This Is (Still) the Golden Age of Old Folks Selling New Clothes
Some people say 30 is the new 20. But, if you're the business of selling clothes, 50, 60, and 70 is the new 20. Famous elderly pitchfolks aren't merely the best way to lure consumers — they also make clothes look better.
Boomers and Gen-X-ers, clad in comfy walking shoes, quietly strode to the forefront of fashion campaigns over the past few years, reflecting a growing consciousness of how obviously cool old people look in clothes.
Consider 82-years-young Christopher Walken modeling for Saint Laurent, 69-year-old Whoopi Goldberg clad in Ami, or even Hedi Slimane lensing 82-year-old Bob Dylan in black CELINE leather.
These labels are otherwise tapping K-pop stars and buzzy young singers to sell their $4,700 jackets and $800 sneakers, remember.
And it's not only famous French labels platforming the cool olds.

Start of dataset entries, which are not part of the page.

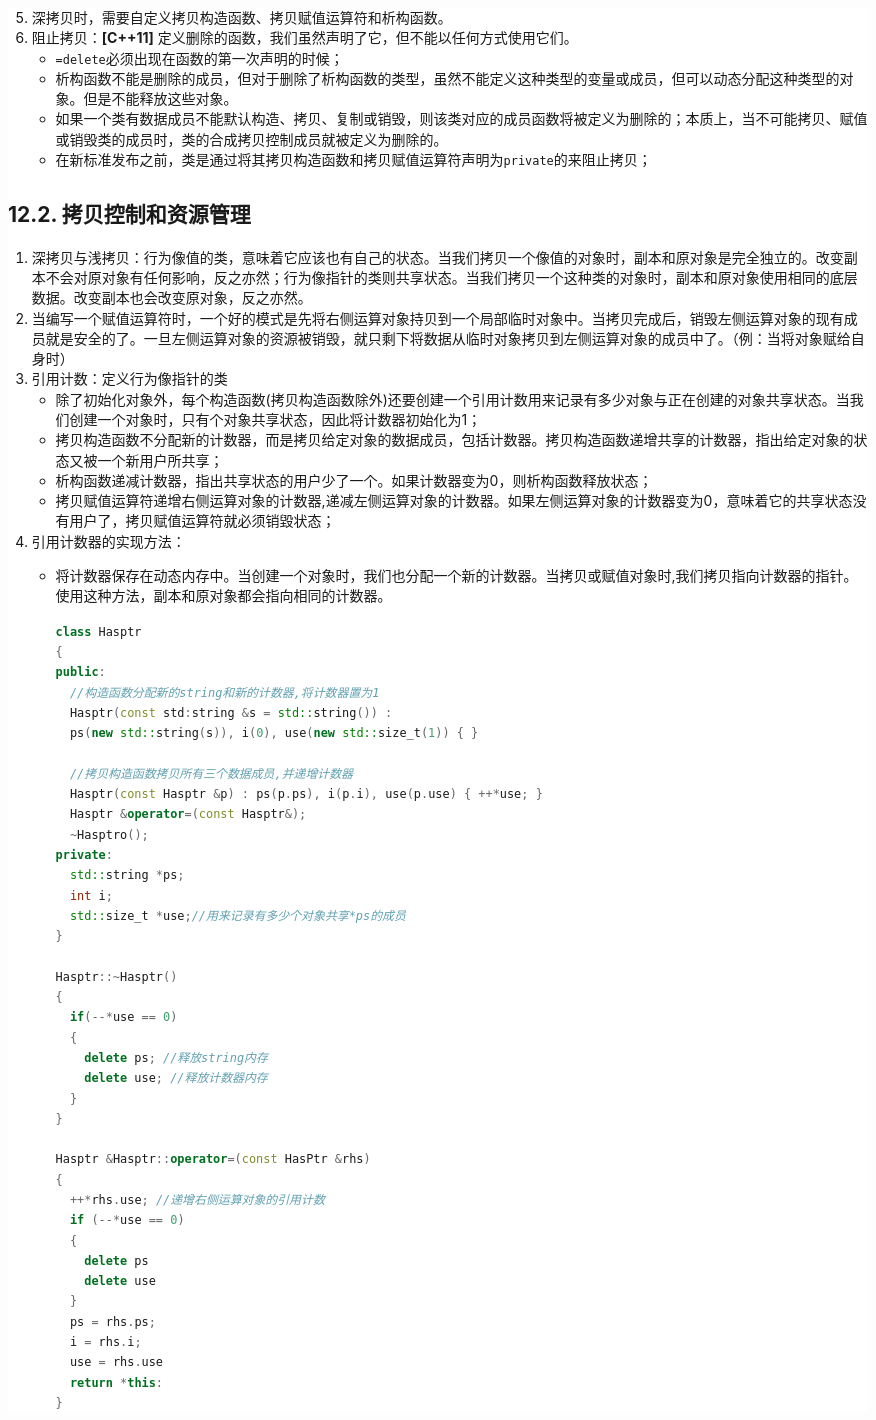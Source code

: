 5. 深拷贝时，需要自定义拷贝构造函数、拷贝赋值运算符和析构函数。
6. 阻止拷贝：**[C++11]** 定义删除的函数，我们虽然声明了它，但不能以任何方式使用它们。
   - `=delete`必须出现在函数的第一次声明的时候；
   - 析构函数不能是删除的成员，但对于删除了析构函数的类型，虽然不能定义这种类型的变量或成员，但可以动态分配这种类型的对象。但是不能释放这些对象。
   - 如果一个类有数据成员不能默认构造、拷贝、复制或销毁，则该类对应的成员函数将被定义为删除的；本质上，当不可能拷贝、赋值或销毁类的成员时，类的合成拷贝控制成员就被定义为删除的。
   - 在新标准发布之前，类是通过将其拷贝构造函数和拷贝赋值运算符声明为`private`的来阻止拷贝；

## 12.2. 拷贝控制和资源管理

1. 深拷贝与浅拷贝：行为像值的类，意味着它应该也有自己的状态。当我们拷贝一个像值的对象时，副本和原对象是完全独立的。改变副本不会对原对象有任何影响，反之亦然；行为像指针的类则共享状态。当我们拷贝一个这种类的对象时，副本和原对象使用相同的底层数据。改变副本也会改变原对象，反之亦然。
2. 当编写一个赋值运算符时，一个好的模式是先将右侧运算对象持贝到一个局部临时对象中。当拷贝完成后，销毁左侧运算对象的现有成员就是安全的了。一旦左侧运算对象的资源被销毁，就只剩下将数据从临时对象拷贝到左侧运算对象的成员中了。（例：当将对象赋给自身时）
3. 引用计数：定义行为像指针的类
   - 除了初始化对象外，每个构造函数(拷贝构造函数除外)还要创建一个引用计数用来记录有多少对象与正在创建的对象共享状态。当我们创建一个对象时，只有个对象共享状态，因此将计数器初始化为1；
   - 拷贝构造函数不分配新的计数器，而是拷贝给定对象的数据成员，包括计数器。拷贝构造函数递增共享的计数器，指出给定对象的状态又被一个新用户所共享；
   - 析构函数递减计数器，指出共享状态的用户少了一个。如果计数器变为0，则析构函数释放状态；
   - 拷贝赋值运算符递增右侧运算对象的计数器,递减左侧运算对象的计数器。如果左侧运算对象的计数器变为0，意味着它的共享状态没有用户了，拷贝赋值运算符就必须销毀状态；
4. 引用计数器的实现方法：
   - 将计数器保存在动态内存中。当创建一个对象时，我们也分配一个新的计数器。当拷贝或赋值对象时,我们拷贝指向计数器的指针。使用这种方法，副本和原对象都会指向相同的计数器。

      ```cpp {class=line-numbers}
      class Hasptr
      {
      public:
        //构造函数分配新的string和新的计数器,将计数器置为1
        Hasptr(const std:string &s = std::string()) : 
        ps(new std::string(s)), i(0), use(new std::size_t(1)) { }
        
        //拷贝构造函数拷贝所有三个数据成员,并递增计数器
        Hasptr(const Hasptr &p) : ps(p.ps), i(p.i), use(p.use) { ++*use; }
        Hasptr &operator=(const Hasptr&);
        ~Hasptro();
      private:
        std::string *ps;
        int i;
        std::size_t *use;//用来记录有多少个对象共享*ps的成员
      }

      Hasptr::~Hasptr()
      {
        if(--*use == 0)
        {
          delete ps; //释放string内存
          delete use; //释放计数器内存
        }
      }

      Hasptr &Hasptr::operator=(const HasPtr &rhs)
      {
        ++*rhs.use; //递增右侧运算对象的引用计数
        if (--*use == 0)
        {
          delete ps
          delete use
        }
        ps = rhs.ps;
        i = rhs.i;
        use = rhs.use
        return *this:
      }
      ```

Middle-aged (and then some) famously strode SUNNEI's Spring/Summer 2025 runway, Burberry has cast older models in campaigns as recent as Winter 2024 and Summer 2025, and Zegna's Summer 2026 collection was rife with handsome old fellows, some even older than dapper ambassador and occasional model Mads MIkkelsen.
KITH lookbooks just as often feature the absurdly handsome Lono Brazil as they do mature actors like Bryan Cranston, Ed Norton, Adrian Brody, Jerry Seinfeld, and 79-year-old Succession star Brian Cox.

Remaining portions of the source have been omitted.